▶ _The task_: Below are the entries; give again exactly the lines from the one mentioning "Send students the following solution" through the one mentioning "- In addition", inclusive.

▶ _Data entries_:
*** Block opens ***

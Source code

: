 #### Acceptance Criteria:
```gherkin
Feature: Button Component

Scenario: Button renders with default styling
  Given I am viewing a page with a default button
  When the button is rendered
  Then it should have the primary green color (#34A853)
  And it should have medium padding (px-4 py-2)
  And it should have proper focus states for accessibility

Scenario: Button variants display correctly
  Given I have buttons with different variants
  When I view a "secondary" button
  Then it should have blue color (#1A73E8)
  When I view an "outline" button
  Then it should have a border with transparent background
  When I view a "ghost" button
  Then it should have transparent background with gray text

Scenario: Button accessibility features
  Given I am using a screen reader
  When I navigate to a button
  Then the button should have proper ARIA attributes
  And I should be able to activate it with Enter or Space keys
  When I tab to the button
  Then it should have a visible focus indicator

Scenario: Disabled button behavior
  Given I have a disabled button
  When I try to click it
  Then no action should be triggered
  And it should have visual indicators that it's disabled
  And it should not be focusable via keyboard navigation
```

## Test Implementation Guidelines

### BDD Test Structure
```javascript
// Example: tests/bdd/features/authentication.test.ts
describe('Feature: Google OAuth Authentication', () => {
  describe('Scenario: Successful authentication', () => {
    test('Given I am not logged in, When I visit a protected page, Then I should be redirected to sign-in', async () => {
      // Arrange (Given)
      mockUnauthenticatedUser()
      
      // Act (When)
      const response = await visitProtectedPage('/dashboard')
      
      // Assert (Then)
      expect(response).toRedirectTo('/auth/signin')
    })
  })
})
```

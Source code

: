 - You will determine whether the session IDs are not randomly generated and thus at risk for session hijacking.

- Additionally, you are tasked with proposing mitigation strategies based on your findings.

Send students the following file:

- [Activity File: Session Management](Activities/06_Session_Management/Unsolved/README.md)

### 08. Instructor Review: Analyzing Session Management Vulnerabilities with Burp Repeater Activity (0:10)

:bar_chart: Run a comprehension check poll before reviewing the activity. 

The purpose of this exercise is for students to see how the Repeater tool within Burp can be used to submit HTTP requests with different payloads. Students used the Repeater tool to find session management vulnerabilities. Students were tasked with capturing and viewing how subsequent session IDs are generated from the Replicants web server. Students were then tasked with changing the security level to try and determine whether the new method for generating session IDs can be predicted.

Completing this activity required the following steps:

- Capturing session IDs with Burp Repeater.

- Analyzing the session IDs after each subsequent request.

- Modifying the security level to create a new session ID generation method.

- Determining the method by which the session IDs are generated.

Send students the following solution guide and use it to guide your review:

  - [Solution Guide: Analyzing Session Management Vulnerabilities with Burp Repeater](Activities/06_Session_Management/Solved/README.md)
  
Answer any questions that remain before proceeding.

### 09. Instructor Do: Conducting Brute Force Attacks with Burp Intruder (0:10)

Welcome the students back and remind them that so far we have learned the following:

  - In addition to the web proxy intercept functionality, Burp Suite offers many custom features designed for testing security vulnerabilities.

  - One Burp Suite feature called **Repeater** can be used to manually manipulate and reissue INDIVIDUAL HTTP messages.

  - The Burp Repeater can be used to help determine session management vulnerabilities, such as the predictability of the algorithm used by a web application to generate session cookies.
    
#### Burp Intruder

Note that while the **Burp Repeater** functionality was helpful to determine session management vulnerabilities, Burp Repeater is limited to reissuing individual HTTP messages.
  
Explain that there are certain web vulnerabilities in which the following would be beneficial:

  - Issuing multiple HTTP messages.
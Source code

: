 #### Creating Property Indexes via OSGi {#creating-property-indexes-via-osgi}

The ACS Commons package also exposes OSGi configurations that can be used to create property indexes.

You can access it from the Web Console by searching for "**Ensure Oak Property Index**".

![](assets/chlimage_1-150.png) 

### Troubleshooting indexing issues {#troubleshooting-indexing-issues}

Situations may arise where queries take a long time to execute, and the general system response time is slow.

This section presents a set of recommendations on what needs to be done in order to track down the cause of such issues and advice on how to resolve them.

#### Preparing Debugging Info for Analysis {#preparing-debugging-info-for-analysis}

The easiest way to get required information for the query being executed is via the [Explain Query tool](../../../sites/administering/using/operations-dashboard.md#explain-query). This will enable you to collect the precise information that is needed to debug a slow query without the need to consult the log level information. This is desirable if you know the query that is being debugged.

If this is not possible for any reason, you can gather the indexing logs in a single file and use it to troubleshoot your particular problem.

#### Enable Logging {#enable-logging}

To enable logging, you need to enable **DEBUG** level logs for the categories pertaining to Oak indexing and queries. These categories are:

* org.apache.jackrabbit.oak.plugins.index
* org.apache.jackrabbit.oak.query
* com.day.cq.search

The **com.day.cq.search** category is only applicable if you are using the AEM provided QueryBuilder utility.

*** Block closes ***

▶ _Expected answer_:
Send students the following solution guide and use it to guide your review:

  - [Solution Guide: Analyzing Session Management Vulnerabilities with Burp Repeater](Activities/06_Session_Management/Solved/README.md)
  
Answer any questions that remain before proceeding.

### 09. Instructor Do: Conducting Brute Force Attacks with Burp Intruder (0:10)

Welcome the students back and remind them that so far we have learned the following:

  - In addition to the web proxy intercept functionality, Burp Suite offers many custom features designed for testing security vulnerabilities.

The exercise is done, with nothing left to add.